What Happens When You Write a Row to PostgreSQL

What Happens When You Write a Row to PostgreSQL

If you’d rather skip straight to the verdict, feel free to jump to conclusions.

Intro

You send PostgreSQL an INSERT. It replies INSERT 0 1. The row is there.

That’s usually enough. But at some point I found myself wondering: what actually happened? Not at the SQL level, but underneath. Where did the bytes go? In what order? What guarantees that a crash between the INSERT and the COMMIT doesn’t leave the table in a broken state?

I went looking for a single document that traced the full path and didn’t find one. The official docs are thorough but organized by feature, not by journey. The Internals of PostgreSQL by Hironobu Suzuki is the best deep-dive I found, and much of what’s here draws from it.

This post is my attempt to trace one INSERT from arrival to disk, touching each system along the way:

  • The parser and planner, which turn SQL text into an execution plan
  • The executor, which forms the actual tuple and acquires locks
  • The shared buffer pool, PostgreSQL’s in-memory page cache
  • The Write-Ahead Log (WAL), which is the foundation of crash safety
  • The heap file, where rows ultimately live on disk
  • MVCC, which controls which transactions can see which rows
  • The checkpointer, which reconciles the WAL with the heap files

Some of this I understood before writing it.

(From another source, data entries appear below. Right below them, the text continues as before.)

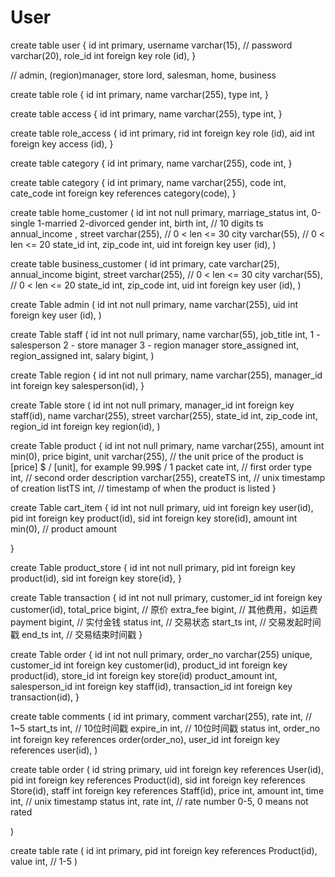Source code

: # User

create table user {
  id int primary,
  username varchar(15), //
  password varchar(20),
  role_id int foreign key role (id),
}

// admin, (region)manager, store lord, salesman, home, business

create table role {
  id int primary,
  name varchar(255),
  type int,
}

create table access {
  id int primary,
  name varchar(255),
  type int,
}

create table role_access {
  id int primary,
  rid int foreign key role (id),
  aid int foreign key access (id),
}

create table category {
  id int primary,
  name varchar(255),
  code int,
}

create table category {
  id int primary,
  name varchar(255),
  code int,
  cate_code int foreign key references category(code),
}

create table home_customer (
  id int not null primary,
  marriage_status int, 0-single 1-married 2-divorced
  gender int,
  birth int, // 10 digits ts
  annual_income ,
  street varchar(255), // 0 < len <= 30
  city varchar(55), // 0 < len <= 20
  state_id int,
  zip_code int,
  uid int foreign key user (id),
)

create table business_customer (
  id int primary,
  cate varchar(25),
  annual_income bigint,
  street varchar(255), // 0 < len <= 30
  city varchar(55), // 0 < len <= 20
  state_id int,
  zip_code int,
  uid int foreign key user (id),
)

create Table admin (
  id int not null primary,
  name varchar(255),
  uid int foreign key user (id),
)

create Table staff (
  id int not null primary,
  name varchar(55),
  job_title int, 1 - salesperson 2 - store manager 3 - region manager
  store_assigned int,
  region_assigned int,
  salary bigint,
)

<!-- create Table access {
  id int not null primary,
  type int unique,
  user_id
} -->

create Table region {
  id int not null primary,
  name varchar(255),
  manager_id int foreign key salesperson(id),
}

create Table store (
  id int not null primary,
  manager_id int foreign key staff(id),
  name varchar(255),
  street varchar(255),
  state_id int,
  zip_code int,
  region_id int foreign key region(id),
)

<!-- create table store_staff (
  id int not null primary,
  store_id int foreign key store(id),
  staff_id int foreign key staff(id),
) -->

create Table product {
  id int not null primary,
  name varchar(255),
  amount int min(0),
  price bigint,
  unit varchar(255), // the unit price of the product is [price] $ / [unit], for example 99.99$ / 1 packet
  cate int, // first order
  type int, // second order
  description varchar(255),
  createTS int, // unix timestamp of creation
  listTS int, // timestamp of when the product is listed
}

create Table cart_item {
  id int not null primary,
  uid int foreign key user(id),
  pid int foreign key product(id),
  sid int foreign key store(id),
  amount int min(0), // product amount
  <!-- status int, // selected? -->
}

create Table product_store {
  id int not null primary,
  pid int foreign key product(id),
  sid int foreign key store{id},
}

<!-- create Table order {
  id int not null primary,
  order_no varchar(255) unique,
  product_id int foreign key product(id),
  product_quantity int,
  unit_price bigint,
  payment bigint,
  tran
} -->

create Table transaction {
  id int not null primary,
  customer_id int foreign key customer(id),
  total_price bigint, // 原价
  extra_fee bigint, // 其他费用，如运费
  payment bigint, // 实付金钱
  status int, // 交易状态
  start_ts int, // 交易发起时间戳
  end_ts int, // 交易结束时间戳
}

<!-- create table transaction_order (
  id int not null primary,
  tid int foreign key transaction (id),
  oid int foreign key order (id),
) -->

create Table order {
  id int not null primary,
  order_no varchar(255) unique,
  customer_id int foreign key customer(id),
  product_id int foreign key product(id),
  store_id int foreign key store(id)
  product_amount int,
  salesperson_id int foreign key staff(id),
  transaction_id int foreign key transaction(id),
}

create table comments (
  id int primary,
  comment varchar(255),
  rate int, // 1~5
  start_ts int, // 10位时间戳
  expire_in int, // 10位时间戳
  status int,
  order_no int foreign key references order(order_no),
  user_id int foreign key references user(id),
)

<!-- Order and Transaction -->
<!-- TODO index staff id -->
create table order (
  id string primary,
  uid int foreign key references User(id),
  pid int foreign key references Product(id),
  sid int foreign key references Store(id),
  staff int foreign key references Staff(id),
  price int,
  amount int,
  time int, // unix timestamp
  status int,
  rate int, // rate number 0-5, 0 means not rated
  <!-- tid int, // transaction id -->
)

<!-- create table transaction (
  id string primary,
  time int, // unix timestamp
) -->

create table rate (
  id int primary,
  pid int foreign key references Product(id),
  value int, // 1-5
)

Some of it I didn’t until I had to explain it.

The Query Arrives

PostgreSQL actually documents the path of a query in its internals section. I hadn’t read it before writing this. It’s a good starting point.

Connection

Before any SQL is parsed, a connection has to be established. PostgreSQL uses a process-per-connection/user model: a postmaster process listens for incoming connections (at a specified TCP/IP port). When one arrives, postmaster calls fork(), a Unix system call that creates a copy of the calling process. The child inherits the parent’s memory and file descriptors, then goes off independently to handle your connection. That copy is the backend process. It lives for the duration of the connection and exits when it closes.

fork() exists because in Unix, you can’t conjure a process from nothing. The only way to create one is to copy an existing one. PostgreSQL leans into this: postmaster already has shared memory set up and config loaded, so forking it gives the child everything it needs without rebuilding from scratch.

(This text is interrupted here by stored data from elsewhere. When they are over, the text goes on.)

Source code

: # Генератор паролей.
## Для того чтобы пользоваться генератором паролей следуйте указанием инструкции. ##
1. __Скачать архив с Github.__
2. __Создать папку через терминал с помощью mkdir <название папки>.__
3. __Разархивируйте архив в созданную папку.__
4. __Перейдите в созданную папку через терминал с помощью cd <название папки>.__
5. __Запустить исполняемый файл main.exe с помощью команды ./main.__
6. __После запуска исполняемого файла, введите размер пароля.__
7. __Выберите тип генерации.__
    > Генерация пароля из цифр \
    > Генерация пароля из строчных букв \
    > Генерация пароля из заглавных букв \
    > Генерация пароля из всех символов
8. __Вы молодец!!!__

This means every client connection is an OS process. It works well up to a few hundred connections, but at scale it becomes expensive. That’s why connection poolers exist: they sit between your application and PostgreSQL, multiplexing many application connections onto a smaller number of backend processes. PgBouncer is the most widely used. pgcat is a newer Rust-based alternative that also supports sharding. Supabase built their own called Supavisor for multi-tenant cloud use. If you’re on AWS RDS, there’s no pooler by default. RDS Proxy is Amazon’s managed option, which sits in front of your RDS instance and does the same job.

For our purposes, assume the connection is already open. The INSERT string arrives at the backend process and the real work begins.

Parsing

The backend passes the raw SQL string to the parser, which does two things. First, a lexer breaks the string into tokens. Then a grammar (derived from the bison grammar file in the source, which is famously large) builds a parse tree from those tokens.

This is the same process a compiler or interpreter uses. Go, Python, and JavaScript all lex and parse source code the same way, producing an Abstract Syntax Tree (AST). PostgreSQL’s parse tree is the same idea, just for SQL. The grammar is even written in bison, the same tool used by many language compilers.

The difference comes after. A compiler type-checks the AST and generates machine code. PostgreSQL checks whether the referenced tables and columns actually exist, builds an execution plan, and runs it against its storage engine.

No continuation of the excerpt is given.